Mike Elk’s long piece on southern white masculinity and the defeat of the UAW in Chattanooga is well worth your time. There’s a long history in the South of working-class whites showing political deference to their social and financial superiors and it came to play again in Chattanooga. This deference is based on ideas of masculinity that promote individualism for yourself but loyalty to your superiors in rejecting invading forces.
The pro-union workers believe that statements by Jackson and the low-level supervisors were a major factor in turning the tide against the union.
“There is a reverence of the lower-level management,” says worker Feinauer. She attributes this attitude in part to a paternalistic culture at the plant that rewards loyalty over all else. “I … suspect the good ol’ boy system appeals to some of [the workers] because it may be the only strength they have to get themselves ahead,” she says. “If the playing field were more fair and level, they may have nothing to offer in skill, merit or education.”
Volkswagen worker Wayne Cliett agrees. “Yes, I see it daily. [Workers] are yes-men. They are ass-kissers. … All this, hoping to get ahead, and it works, because the supervisors eat it up.”
Experts and workers say this reverence for low-level supervisors may be strengthened by aspects of Southern culture. “There is this long tradition in the region of a (sometimes intense) personal identification with the company, especially among floor-level supervisors, [which] undermines solidarity and union organizing,” says Beth English, director of the Program on Women in the Global Community at Princeton University and author of A Common Thread: Labor, Politics, and Capital Mobility in the Textile Industry.
English, whose work centers on the textile industry in the South, notes that even as management positions became increasingly professionalized over the past century, with decision-making isolated from the reality of the shopfloor, “upper-level management continued to frame relations between workers and themselves as intimate and personal. “The long-standing paternalistic culture of seeing an employer as a benefactor … perpetuated among floor supervisors,” she explains. “The floor supervisor was the embodiment of that personal management style, so … floor supervisors’ loyalty to management wasn’t framed as disloyalty to the rank and file.”
“One of the rewards of being a supervisor in the South is the power that you wield over the people that work for you,” agrees Volkswagen worker Gravett. “When this power is threatened, many members of management go to extremes to keep their power. Harassment and the targeting of employees that threaten the system that gives management their power is fairly common.”

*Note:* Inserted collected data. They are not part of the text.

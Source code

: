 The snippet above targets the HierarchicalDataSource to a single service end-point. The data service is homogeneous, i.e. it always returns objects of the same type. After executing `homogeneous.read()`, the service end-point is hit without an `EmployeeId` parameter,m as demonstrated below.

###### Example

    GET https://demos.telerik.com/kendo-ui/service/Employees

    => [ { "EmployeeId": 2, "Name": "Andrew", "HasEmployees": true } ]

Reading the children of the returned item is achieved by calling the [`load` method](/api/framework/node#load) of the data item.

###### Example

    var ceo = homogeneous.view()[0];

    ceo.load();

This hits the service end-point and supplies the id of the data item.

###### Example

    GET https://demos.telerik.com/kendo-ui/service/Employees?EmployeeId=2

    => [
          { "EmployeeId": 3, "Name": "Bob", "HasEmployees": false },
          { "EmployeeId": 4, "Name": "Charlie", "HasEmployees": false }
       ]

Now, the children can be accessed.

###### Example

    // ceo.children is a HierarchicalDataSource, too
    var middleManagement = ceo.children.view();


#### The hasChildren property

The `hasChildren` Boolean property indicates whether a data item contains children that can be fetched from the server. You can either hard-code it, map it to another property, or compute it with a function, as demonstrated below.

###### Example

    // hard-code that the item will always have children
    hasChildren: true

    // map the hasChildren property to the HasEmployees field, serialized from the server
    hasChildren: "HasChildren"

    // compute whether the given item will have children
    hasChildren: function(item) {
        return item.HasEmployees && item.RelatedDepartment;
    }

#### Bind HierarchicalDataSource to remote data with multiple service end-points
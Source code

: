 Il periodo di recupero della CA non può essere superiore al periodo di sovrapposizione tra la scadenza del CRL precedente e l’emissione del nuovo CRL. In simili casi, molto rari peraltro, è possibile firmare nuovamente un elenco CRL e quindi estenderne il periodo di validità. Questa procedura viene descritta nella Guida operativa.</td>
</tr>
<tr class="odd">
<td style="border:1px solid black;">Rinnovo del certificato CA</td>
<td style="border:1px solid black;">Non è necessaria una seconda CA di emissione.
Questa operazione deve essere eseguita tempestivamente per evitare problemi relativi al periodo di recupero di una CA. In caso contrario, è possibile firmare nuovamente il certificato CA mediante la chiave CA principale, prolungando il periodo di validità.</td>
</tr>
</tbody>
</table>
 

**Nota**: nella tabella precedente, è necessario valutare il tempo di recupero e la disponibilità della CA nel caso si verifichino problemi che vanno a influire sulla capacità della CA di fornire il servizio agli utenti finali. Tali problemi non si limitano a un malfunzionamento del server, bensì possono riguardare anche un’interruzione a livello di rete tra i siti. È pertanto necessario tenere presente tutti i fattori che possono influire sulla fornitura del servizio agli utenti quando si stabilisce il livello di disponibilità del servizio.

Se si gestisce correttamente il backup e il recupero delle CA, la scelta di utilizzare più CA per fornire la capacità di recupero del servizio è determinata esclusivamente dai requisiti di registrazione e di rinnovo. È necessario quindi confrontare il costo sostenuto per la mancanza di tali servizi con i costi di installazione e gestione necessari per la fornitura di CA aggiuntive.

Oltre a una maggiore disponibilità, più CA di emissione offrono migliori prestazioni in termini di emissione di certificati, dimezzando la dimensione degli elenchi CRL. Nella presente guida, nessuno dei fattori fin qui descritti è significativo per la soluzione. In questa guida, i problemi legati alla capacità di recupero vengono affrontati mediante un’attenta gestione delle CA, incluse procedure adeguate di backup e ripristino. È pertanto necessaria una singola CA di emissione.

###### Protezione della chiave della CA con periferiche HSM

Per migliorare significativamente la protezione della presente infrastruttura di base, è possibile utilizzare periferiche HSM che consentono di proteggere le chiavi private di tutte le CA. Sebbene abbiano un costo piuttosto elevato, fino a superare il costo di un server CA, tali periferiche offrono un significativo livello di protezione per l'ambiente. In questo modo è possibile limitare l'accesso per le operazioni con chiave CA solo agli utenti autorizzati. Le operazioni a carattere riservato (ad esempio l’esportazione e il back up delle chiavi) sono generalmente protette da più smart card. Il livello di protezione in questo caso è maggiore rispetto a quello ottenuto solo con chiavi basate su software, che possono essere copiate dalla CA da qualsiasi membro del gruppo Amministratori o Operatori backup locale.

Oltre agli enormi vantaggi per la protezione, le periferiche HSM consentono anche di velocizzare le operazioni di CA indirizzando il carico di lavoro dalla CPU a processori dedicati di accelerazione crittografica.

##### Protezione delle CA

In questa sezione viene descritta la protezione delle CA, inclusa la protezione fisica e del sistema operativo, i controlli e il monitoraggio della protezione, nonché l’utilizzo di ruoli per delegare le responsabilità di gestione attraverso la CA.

Of course as Elk points out, there are lots of white southerners who reject these ideas of masculinity and rethink southern resistance in ways that promote causes of equality. They have existed since the Civil War and today they use an alternative history of the Civil War as inspiration. The only problem is that they never manage to win over enough working class people to make a difference at the polls or in the union elections.